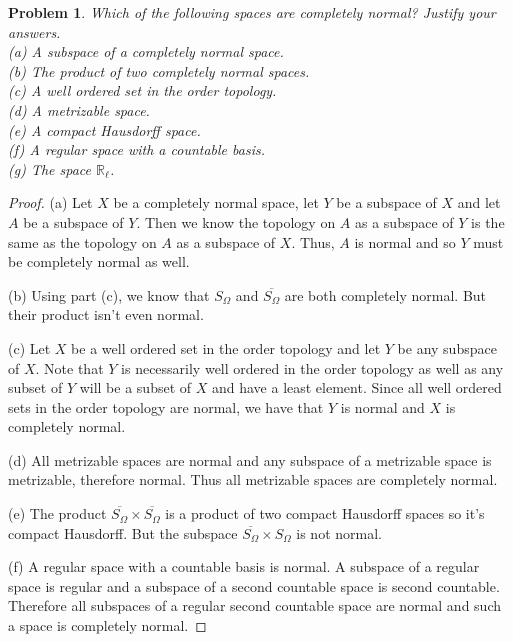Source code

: \documentclass{article}
\newtheorem{problem}{Problem}
\begin{document}
\begin{problem}
Which of the following spaces are completely normal? Justify your answers.\\
(a) A subspace of a completely normal space.\\
(b) The product of two completely normal spaces.\\
(c) A well ordered set in the order topology.\\
(d) A metrizable space.\\
(e) A compact Hausdorff space.\\
(f) A regular space with a countable basis.\\
(g) The space $\mathbb{R}_{\ell}$.
\end{problem}
\begin{proof}
(a) Let $X$ be a completely normal space, let $Y$ be a subspace of $X$ and let $A$ be a subspace of $Y$. Then we know the topology on $A$ as a subspace of $Y$ is the same as the topology on $A$ as a subspace of $X$. Thus, $A$ is normal and so $Y$ must be completely normal as well.

(b) Using part (c), we know that $S_{\Omega}$ and $\overline{S_{\Omega}}$ are both completely normal. But their product isn't even normal.

(c) Let $X$ be a well ordered set in the order topology and let $Y$ be any subspace of $X$. Note that $Y$ is necessarily well ordered in the order topology as well as any subset of $Y$ will be a subset of $X$ and have a least element. Since all well ordered sets in the order topology are normal, we have that $Y$ is normal and $X$ is completely normal.

(d) All metrizable spaces are normal and any subspace of a metrizable space is metrizable, therefore normal. Thus all metrizable spaces are completely normal.

(e) The product $\overline{S_{\Omega}} \times \overline{S_{\Omega}}$ is a product of two compact Hausdorff spaces so it's compact Hausdorff. But the subspace $\overline{S_{\Omega}} \times S_{\Omega}$ is not normal.

(f) A regular space with a countable basis is normal. A subspace of a regular space is regular and a subspace of a second countable space is second countable. Therefore all subspaces of a regular second countable space are normal and such a space is completely normal.


\end{proof}
\end{document}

• [Exercise] Filter the entries down to the lines that include the string "Hausdorff".

• [Completed task]
(e) A compact Hausdorff space.\\
(e) The product $\overline{S_{\Omega}} \times \overline{S_{\Omega}}$ is a product of two compact Hausdorff spaces so it's compact Hausdorff. But the subspace $\overline{S_{\Omega}} \times S_{\Omega}$ is not normal.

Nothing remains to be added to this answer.